The L42HDTV's black level was acceptable on some darker material, but the overall image never came close to the quality of the plasma's image on these dim scenes. And the differences weren't always limited to the darkest scenes, either. The early morning, above-deck action in Master and Commander: The Far Side of the World was noticeably punchier and more three-dimensional on the plasma. And while shadow detail on the P42HDTV was actually not much better than on the LCD, those shadows were simply darker on the P42HDTV, and thus more believable. The subjective contrast was much better on the plasma, with far fewer signs of that "gray fog."
Finally we come to the issue of resolution. For a direct side-by-side comparison, I had to use component rather than HDMI. I have access to a high quality (Extron) component splitter, which lets me drive two sets from the same source. (I have not yet found a reliably transparent HDMI splitter; they are not only difficult to make, but can also run afoul of copy protection issues.)

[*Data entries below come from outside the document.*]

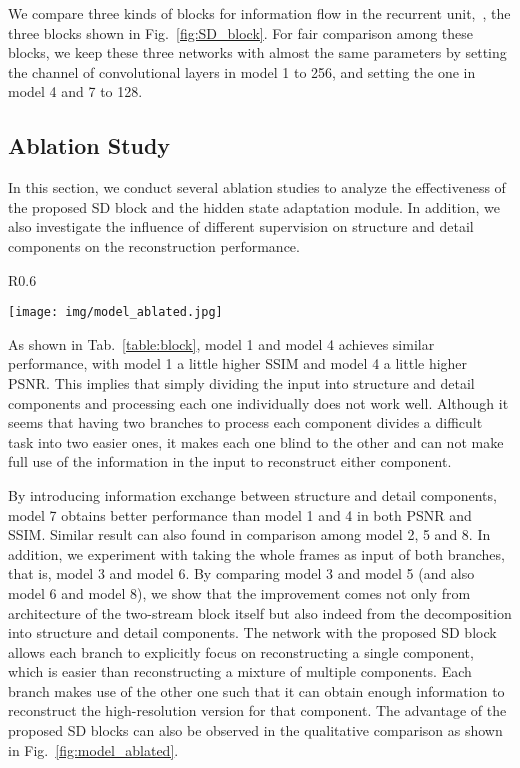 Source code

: {}
We compare three kinds of blocks for information flow in the recurrent unit,~\ie, the three blocks shown in Fig.~\ref{fig:SD_block}. 
For fair comparison among these blocks, we keep these three networks with almost the same parameters by setting the channel of convolutional layers in model 1 to 256, and setting the one in model 4 and 7 to 128.
\subsection{Ablation Study}
In this section, we conduct several ablation studies to analyze the effectiveness of the proposed SD block and the hidden state adaptation module. In addition, we also investigate the influence of different supervision on structure and detail components on the reconstruction performance.
\begin{wrapfigure}{R}{0.6\textwidth}
  \vspace{-30pt}
  \begin{center}
    \texttt{[image: img/model\_ablated.jpg]}	
  \end{center}  
  \vspace{-5mm}
 \caption{ Qualitative comparison between different network structures. Zoom in to see better visualization.}
  \label{fig:model_ablated}
  \vspace{-3mm}
\end{wrapfigure}
As shown in Tab.~\ref{table:block}, model 1 and model 4 achieves similar performance, with model 1 a little higher SSIM and model 4 a little higher PSNR. This implies that simply dividing the input into structure and detail components and processing each one individually does not work well. Although it seems that having two branches to process each component divides a difficult task into two easier ones, it makes each one blind to the other and can not make full use of the information in the input to reconstruct either component.

By introducing information exchange between structure and detail components, model 7 obtains better performance than model 1 and 4 in both PSNR and SSIM. Similar result can also found in comparison among model 2, 5 and 8. 
In addition, we experiment with taking the whole frames as input of both branches, that is, model 3 and model 6. By comparing model 3 and model 5 (and also model 6 and model 8), we show that the improvement comes not only from architecture of the two-stream block itself but also indeed from the decomposition into structure and detail components. The network with the proposed SD block allows each branch to explicitly focus on reconstructing a single component, which is easier than reconstructing a mixture of multiple components. Each branch makes use of the other one such that it can obtain enough information to reconstruct the high-resolution version for that component. The advantage of the proposed SD blocks can also be observed in the qualitative comparison as shown in Fig.~\ref{fig:model_ablated}.

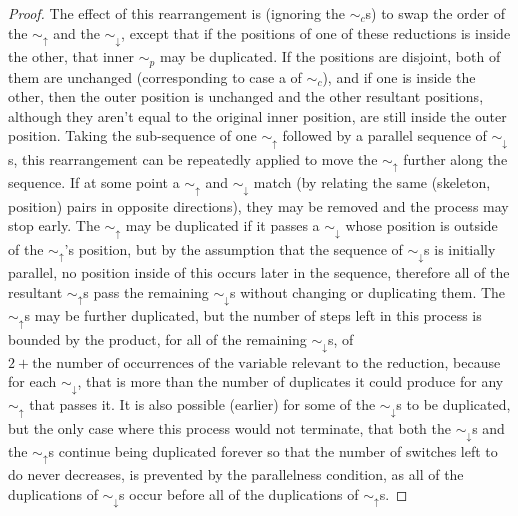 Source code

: \documentclass{article}
\theoremstyle{definition}
\theoremstyle{lemma}
\theoremstyle{remark}
\begin{document}
\begin{proof}
  The effect of this rearrangement is (ignoring the $\sim_c$s) to swap the order of the $\sim_\uparrow$ and the $\sim_\downarrow$, except that if the positions of one of these reductions is inside the other, that inner $\sim_p$ may be duplicated. If the positions are disjoint, both of them are unchanged (corresponding to case a of $\sim_c$), and if one is inside the other, then the outer position is unchanged and the other resultant positions, although they aren't equal to the original inner position, are still inside the outer position. Taking the sub-sequence of one $\sim_\uparrow$ followed by a parallel sequence of $\sim_\downarrow$s, this rearrangement can be repeatedly applied to move the $\sim_\uparrow$ further along the sequence. If at some point a $\sim_\uparrow$ and $\sim_\downarrow$ match (by relating the same (skeleton, position) pairs in opposite directions), they may be removed and the process may stop early. The $\sim_\uparrow$ may be duplicated if it passes a $\sim_\downarrow$ whose position is outside of the $\sim_\uparrow$'s position, but by the assumption that the sequence of $\sim_\downarrow$s is initially parallel, no position inside of this occurs later in the sequence, therefore all of the resultant $\sim_\uparrow$s pass the remaining $\sim_\downarrow$s without changing or duplicating them. The $\sim_\uparrow$s may be further duplicated, but the number of steps left in this process is bounded by the product, for all of the remaining $\sim_\downarrow$s, of $2 + \text{the number of occurrences of the variable relevant to the reduction}$, because for each $\sim_\downarrow$, that is more than the number of duplicates it could produce for any $\sim_\uparrow$ that passes it. It is also possible (earlier) for some of the $\sim_\downarrow$s to be duplicated, but the only case where this process would not terminate, that both the $\sim_\downarrow$s and the $\sim_\uparrow$s continue being duplicated forever so that the number of switches left to do never decreases, is prevented by the parallelness condition, as all of the duplications of $\sim_\downarrow$s occur before all of the duplications of $\sim_\uparrow$s.


\end{proof}
\end{document}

The bottom line is that with a 480i or 480p component input from SD DVD, the L42HDTV, with its 1366 horizontal pixels, looked a hair sharper than the P42HDTV, with its horizontal resolution of 1024. Drive both sets with a good HD DVD on the Toshiba HD-A1 player set to output 1080i and the difference isn't subtle. The L42HDTV was clearly high definition, while the P42HDTV was something slightly less.
There is an additional variable here, addressed further in the "Tests" section. The L42HDTV adds some sharpening to all inputs even at a zero setting of the Sharpness control. While this was evident on some standard definition DVDs, it was very hard to spot on HD DVD at 1080i. But even with this wild-card variable, the advantage in detail the LCD set showed over the plasma was consistent with what you would expect given the different resolutions of the two sets.
Conclusions: L42HDTV vs. P42HDTV
Neither of these sets will be all things to all people. Both are superb values, but which one will be best for you depends on your priorities. The P42HDTV may not be the greatest plasma since sliced pixels, but nothing else I know of in a digital display near its size can touch it for the money. Yes, the L42HDTV is sharper, particularly with high definition material, but the P42HDTV is not soft. I'd love to have it all, but on balance the plasma's richer blacks and punchier image gives it the win by a nose for this movie geek.
But if you watch a lot of television in a brightly lit room, you might prefer the LCD. And if you're a gamer, you should be aware that the P42HDTV plasma is, in my experience, a little more prone to burn-in than some of the pricier plasmas I've seen. It's certainly more prone to it than the L42HDTV, which doesn't have this problem at all.
But if you watch a lot of sports, and I do watch some, the P42HDTV also has its advantages. It has just a bit less motion lag than the LCD, not enough to make much difference with most programming but perhaps enough to be important to gamers. And the plasma is still plenty bright even if it's not a torch.
The L42HDTV does have a bright, colorful image that will grab your eye on bright, colorful program material, particularly on a showroom floor. But overall, it's the P42HDTV that gets my vote for excelling where it counts: reproducing a wide range of program material at a quality level that I never expected to see in a plasma priced this low.